A plank of mass $M$ is placed on a smooth surface over which a cylinder of mass $m$ $(=M)$ and radius $R=1m$ is placed as shown in figure. Now the plank is pulled towards the right with an external force $F(=2MG)$. If the cylinder does not slip over the surface of the plank, then:
(Take$g=10\dfrac{m}{{{s}^{2}}}$)

A.)Linear acceleration of the plank is $5\dfrac{m}{{{s}^{2}}}$
B.)Linear acceleration of the cylinder is $10\dfrac{m}{{{s}^{2}}}$
C.)Angular acceleration of the cylinder is $10\dfrac{rad}{{{s}^{2}}}$
D.)Angular acceleration of the cylinder is $5\dfrac{rad}{{{s}^{2}}}$

Answer 1

Hint: When a rolling body does not slip over another body, it is the case of pure rolling. We will consider the presence of pseudo force on one object.

Complete step by step answer:

Plank of mass M is placed on a smooth surface and cylinder is placed on it. We are given that the cylinder does not slip over the surface of the plank; it means that the cylinder is undergoing pure rolling motion. We can also see friction on the cylinder in any direction, left or right. We will apply friction on the right side of the cylinder.
As the friction is acting on the cylinder towards the right direction, it must be acting towards the left direction on the plank to balance the forces.
Let the acceleration be ${{a}_{1}}$ by which plank is moving in the right direction. Due to the movement of the plank in the right direction, the cylinder will experience a pseudo force in the left direction.

Value of pseudo force $=m{{a}_{1}}$

Due to the result of pseudo force, the cylinder will move in the left direction with respect to the plank with acceleration, say ${{a}_{2}}$.

Let the angular acceleration of cylinder be $\alpha$

Using the equation of rolling motion, we get ${{a}_{2}}=R\alpha$ where $R$ is the radius of the cylinder.
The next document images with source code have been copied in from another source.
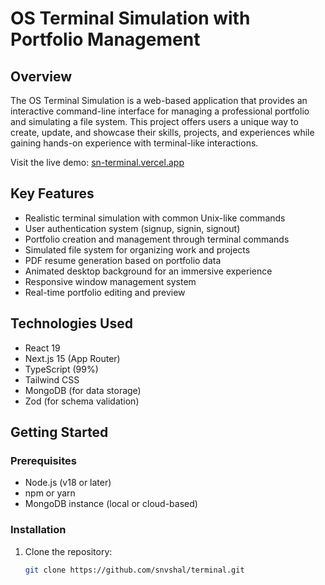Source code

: # OS Terminal Simulation with Portfolio Management

## Overview

The OS Terminal Simulation is a web-based application that provides an interactive command-line interface for managing a professional portfolio and simulating a file system. This project offers users a unique way to create, update, and showcase their skills, projects, and experiences while gaining hands-on experience with terminal-like interactions.

Visit the live demo: [sn-terminal.vercel.app](https://sn-terminal.vercel.app)

## Key Features

- Realistic terminal simulation with common Unix-like commands
- User authentication system (signup, signin, signout)
- Portfolio creation and management through terminal commands
- Simulated file system for organizing work and projects
- PDF resume generation based on portfolio data
- Animated desktop background for an immersive experience
- Responsive window management system
- Real-time portfolio editing and preview

## Technologies Used

- React 19
- Next.js 15 (App Router)
- TypeScript (99%)
- Tailwind CSS
- MongoDB (for data storage)
- Zod (for schema validation)

## Getting Started

### Prerequisites

- Node.js (v18 or later)
- npm or yarn
- MongoDB instance (local or cloud-based)

### Installation

1. Clone the repository:
   ```bash
   git clone https://github.com/snvshal/terminal.git
   ```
For translation motion of plank, $F-f=M{{a}_{1}}$ where $f$ is the force of friction on plank.

For translation motion of cylinder, $m{{a}_{1}}-f=m{{a}_{2}}$

Rotational motion of cylinder with respect to the plank $fR=I\alpha$

Value of moment of inertia $I=\dfrac{1}{2}m{{R}^{2}}$ and $\alpha =\dfrac{{{a}_{2}}}{R}$

Also, $f=\dfrac{1}{2}m{{a}_{2}}$

Solving above equations,

$\begin{aligned} & m{{a}_{1}}-\dfrac{1}{2}m{{a}_{2}}=m{{a}_{2}} \\\ & {{a}_{1}}=\dfrac{3}{2}{{a}_{2}} \\\ \end{aligned}$

And,

$\begin{aligned} & F-\dfrac{1}{2}m{{a}_{2}}=\dfrac{3}{2}M{{a}_{2}} \\\ & {{a}_{2}}=\dfrac{2F}{3M+m} \\\ \end{aligned}$

Putting values in above equation,

$\begin{aligned} & {{a}_{2}}=10\dfrac{m}{{{s}^{2}}} \\\ & {{a}_{1}}=15\dfrac{m}{{{s}^{2}}} \\\ \end{aligned}$

Net acceleration of the cylinder relative to the plank will be given by ${{a}_{1}}-{{a}_{2}}$
Acceleration of the cylinder

${{a}_{\text{cylinder}}}={{a}_{1}}-{{a}_{2}}=15-10=5\dfrac{m}{{{s}^{2}}}$

Angular acceleration of cylinder $\alpha =\dfrac{{{a}_{2}}}{R}=10\dfrac{rad}{{{s}^{2}}}$
Hence, correct options are B and C.

Note:
Pseudo force is very necessary to be taken into consideration when the frame of reference has started accelerating compared to a non-accelerating frame. This is not a real force but arises due to the acceleration of the non-inertial frame.